## What is needed
Start at the line in the entries below that contains "en entrée de", stop at the line that contains "pour les deux", and output exactly the lines in that span, both ends included.

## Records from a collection
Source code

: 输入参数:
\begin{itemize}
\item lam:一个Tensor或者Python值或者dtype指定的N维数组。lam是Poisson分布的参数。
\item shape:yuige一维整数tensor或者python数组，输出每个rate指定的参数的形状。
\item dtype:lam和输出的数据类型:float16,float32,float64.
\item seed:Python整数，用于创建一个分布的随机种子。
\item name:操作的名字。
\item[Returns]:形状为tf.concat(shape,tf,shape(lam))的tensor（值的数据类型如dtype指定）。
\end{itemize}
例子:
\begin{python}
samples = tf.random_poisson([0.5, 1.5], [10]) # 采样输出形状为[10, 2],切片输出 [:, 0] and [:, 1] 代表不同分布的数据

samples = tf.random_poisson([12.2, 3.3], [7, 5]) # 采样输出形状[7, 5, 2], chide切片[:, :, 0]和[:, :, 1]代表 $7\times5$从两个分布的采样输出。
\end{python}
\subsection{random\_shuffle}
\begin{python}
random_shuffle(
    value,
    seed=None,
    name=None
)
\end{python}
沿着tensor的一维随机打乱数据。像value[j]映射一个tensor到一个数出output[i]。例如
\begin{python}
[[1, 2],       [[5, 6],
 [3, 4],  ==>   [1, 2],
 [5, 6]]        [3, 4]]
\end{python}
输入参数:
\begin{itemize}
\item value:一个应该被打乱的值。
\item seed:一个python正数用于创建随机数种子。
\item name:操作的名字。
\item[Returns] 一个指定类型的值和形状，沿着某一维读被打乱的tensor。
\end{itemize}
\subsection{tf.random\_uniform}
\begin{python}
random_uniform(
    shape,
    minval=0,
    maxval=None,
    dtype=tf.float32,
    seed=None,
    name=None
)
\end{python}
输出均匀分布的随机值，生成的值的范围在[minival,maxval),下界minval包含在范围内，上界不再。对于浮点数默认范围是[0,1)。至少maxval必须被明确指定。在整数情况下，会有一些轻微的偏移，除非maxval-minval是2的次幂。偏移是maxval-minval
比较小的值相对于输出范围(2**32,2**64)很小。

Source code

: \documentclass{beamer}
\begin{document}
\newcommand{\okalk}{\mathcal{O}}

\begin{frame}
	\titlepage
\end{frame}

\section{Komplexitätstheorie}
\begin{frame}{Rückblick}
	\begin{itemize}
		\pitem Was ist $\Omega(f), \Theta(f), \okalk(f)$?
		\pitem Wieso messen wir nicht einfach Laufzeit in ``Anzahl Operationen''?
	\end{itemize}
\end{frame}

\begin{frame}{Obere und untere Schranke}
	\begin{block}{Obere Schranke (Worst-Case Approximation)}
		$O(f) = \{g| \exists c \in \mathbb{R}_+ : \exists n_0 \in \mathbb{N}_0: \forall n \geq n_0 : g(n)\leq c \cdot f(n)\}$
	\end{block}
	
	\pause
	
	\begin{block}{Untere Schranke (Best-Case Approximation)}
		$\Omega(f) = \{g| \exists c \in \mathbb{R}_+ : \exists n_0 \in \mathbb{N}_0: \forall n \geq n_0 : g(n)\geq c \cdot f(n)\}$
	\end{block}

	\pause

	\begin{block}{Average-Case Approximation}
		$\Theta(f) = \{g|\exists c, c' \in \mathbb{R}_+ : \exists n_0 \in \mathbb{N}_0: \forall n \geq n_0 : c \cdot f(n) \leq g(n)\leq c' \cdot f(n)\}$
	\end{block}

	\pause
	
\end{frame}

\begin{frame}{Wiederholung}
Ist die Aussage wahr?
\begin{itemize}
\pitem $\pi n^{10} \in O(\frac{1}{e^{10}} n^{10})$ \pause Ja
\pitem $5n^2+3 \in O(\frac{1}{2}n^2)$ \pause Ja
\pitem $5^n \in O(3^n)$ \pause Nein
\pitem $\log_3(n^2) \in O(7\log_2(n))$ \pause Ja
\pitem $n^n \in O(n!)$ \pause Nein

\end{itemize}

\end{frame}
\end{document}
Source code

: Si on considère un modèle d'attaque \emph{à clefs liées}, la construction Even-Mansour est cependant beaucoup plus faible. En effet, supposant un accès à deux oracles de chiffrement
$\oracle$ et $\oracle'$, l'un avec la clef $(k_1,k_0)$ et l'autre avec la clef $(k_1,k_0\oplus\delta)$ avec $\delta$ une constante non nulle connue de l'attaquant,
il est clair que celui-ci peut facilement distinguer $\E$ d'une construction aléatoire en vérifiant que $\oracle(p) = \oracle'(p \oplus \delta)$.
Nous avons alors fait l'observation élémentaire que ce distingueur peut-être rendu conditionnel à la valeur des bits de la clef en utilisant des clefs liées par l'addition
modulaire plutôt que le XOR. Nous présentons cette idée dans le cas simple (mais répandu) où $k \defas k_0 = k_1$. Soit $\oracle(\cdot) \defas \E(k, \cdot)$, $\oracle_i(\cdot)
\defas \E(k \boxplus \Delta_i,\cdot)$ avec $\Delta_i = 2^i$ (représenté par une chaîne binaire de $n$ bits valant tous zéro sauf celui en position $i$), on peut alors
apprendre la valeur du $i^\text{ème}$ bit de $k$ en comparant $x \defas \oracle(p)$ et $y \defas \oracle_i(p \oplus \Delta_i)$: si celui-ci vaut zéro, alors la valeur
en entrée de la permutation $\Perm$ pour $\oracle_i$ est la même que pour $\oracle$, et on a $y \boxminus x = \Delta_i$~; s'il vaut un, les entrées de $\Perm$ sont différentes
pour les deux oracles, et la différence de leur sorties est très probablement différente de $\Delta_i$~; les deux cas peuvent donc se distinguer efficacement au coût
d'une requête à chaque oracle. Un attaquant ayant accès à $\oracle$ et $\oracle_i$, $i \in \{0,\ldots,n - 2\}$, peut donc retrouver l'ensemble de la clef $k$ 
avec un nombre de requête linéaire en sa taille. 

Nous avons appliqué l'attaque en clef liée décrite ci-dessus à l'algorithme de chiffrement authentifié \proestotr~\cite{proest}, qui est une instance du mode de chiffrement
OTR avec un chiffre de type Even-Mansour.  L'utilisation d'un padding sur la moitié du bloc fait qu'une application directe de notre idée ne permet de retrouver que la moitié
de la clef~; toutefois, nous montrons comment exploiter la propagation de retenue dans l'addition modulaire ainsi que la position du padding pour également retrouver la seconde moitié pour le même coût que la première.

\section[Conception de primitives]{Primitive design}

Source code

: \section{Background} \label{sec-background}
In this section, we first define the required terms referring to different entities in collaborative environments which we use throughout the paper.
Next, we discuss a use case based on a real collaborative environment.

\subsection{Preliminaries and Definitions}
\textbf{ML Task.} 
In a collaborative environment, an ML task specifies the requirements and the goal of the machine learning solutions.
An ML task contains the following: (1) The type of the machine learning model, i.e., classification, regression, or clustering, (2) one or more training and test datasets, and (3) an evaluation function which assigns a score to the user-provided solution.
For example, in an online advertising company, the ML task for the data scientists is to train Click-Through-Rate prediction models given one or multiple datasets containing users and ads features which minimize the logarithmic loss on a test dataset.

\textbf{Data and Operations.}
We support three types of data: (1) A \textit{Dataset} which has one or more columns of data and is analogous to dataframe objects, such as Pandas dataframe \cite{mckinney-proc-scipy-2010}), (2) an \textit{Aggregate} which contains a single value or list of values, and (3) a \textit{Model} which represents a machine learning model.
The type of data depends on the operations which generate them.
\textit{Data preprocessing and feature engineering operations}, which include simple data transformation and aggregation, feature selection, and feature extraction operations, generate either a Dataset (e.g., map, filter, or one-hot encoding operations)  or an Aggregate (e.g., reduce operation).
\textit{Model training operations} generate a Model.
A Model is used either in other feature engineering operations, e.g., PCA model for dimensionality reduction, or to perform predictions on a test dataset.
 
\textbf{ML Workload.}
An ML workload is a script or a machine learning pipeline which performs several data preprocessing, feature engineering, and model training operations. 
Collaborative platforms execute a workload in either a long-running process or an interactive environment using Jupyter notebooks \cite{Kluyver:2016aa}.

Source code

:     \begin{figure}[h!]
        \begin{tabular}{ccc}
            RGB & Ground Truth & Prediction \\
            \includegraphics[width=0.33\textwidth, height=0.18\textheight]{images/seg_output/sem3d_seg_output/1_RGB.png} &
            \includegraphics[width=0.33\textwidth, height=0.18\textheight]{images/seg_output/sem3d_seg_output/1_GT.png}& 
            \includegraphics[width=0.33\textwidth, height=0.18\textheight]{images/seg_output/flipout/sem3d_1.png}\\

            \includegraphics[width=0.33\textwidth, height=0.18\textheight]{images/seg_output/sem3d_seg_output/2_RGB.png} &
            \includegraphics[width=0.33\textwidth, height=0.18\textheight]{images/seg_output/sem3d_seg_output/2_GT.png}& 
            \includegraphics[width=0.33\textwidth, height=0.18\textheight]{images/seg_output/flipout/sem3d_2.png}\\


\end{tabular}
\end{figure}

## Solution to the problem
en entrée de la permutation $\Perm$ pour $\oracle_i$ est la même que pour $\oracle$, et on a $y \boxminus x = \Delta_i$~; s'il vaut un, les entrées de $\Perm$ sont différentes
pour les deux oracles, et la différence de leur sorties est très probablement différente de $\Delta_i$~; les deux cas peuvent donc se distinguer efficacement au coût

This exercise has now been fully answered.